## What the task requires
The result should be every line in the data below that carries the string "sector".

Record extracts below:

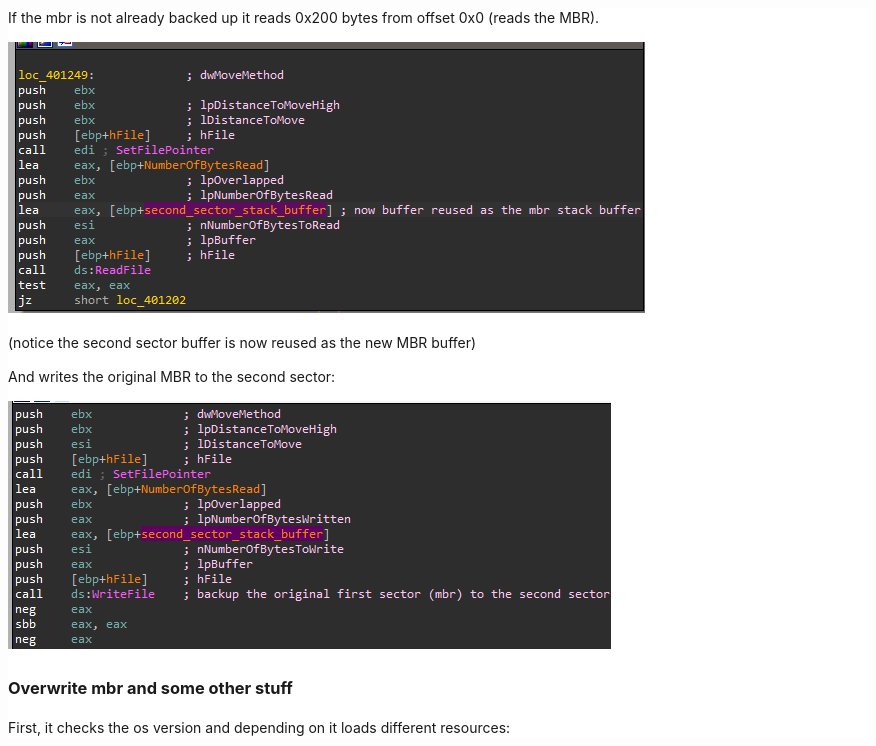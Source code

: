 If the mbr is not already backed up it reads 0x200 bytes from offset 0x0 (reads the MBR).

![image-20220111121224076](README.assets/image-20220111121224076.png)

(notice the second sector buffer is now reused as the new MBR buffer)

And writes the original MBR to the second sector:

![image-20220111121306950](README.assets/image-20220111121306950.png)

### Overwrite mbr and some other stuff

First, it checks the os version and depending on it loads different resources:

End of Record extracts.

## Solution to this problem
(notice the second sector buffer is now reused as the new MBR buffer)
And writes the original MBR to the second sector:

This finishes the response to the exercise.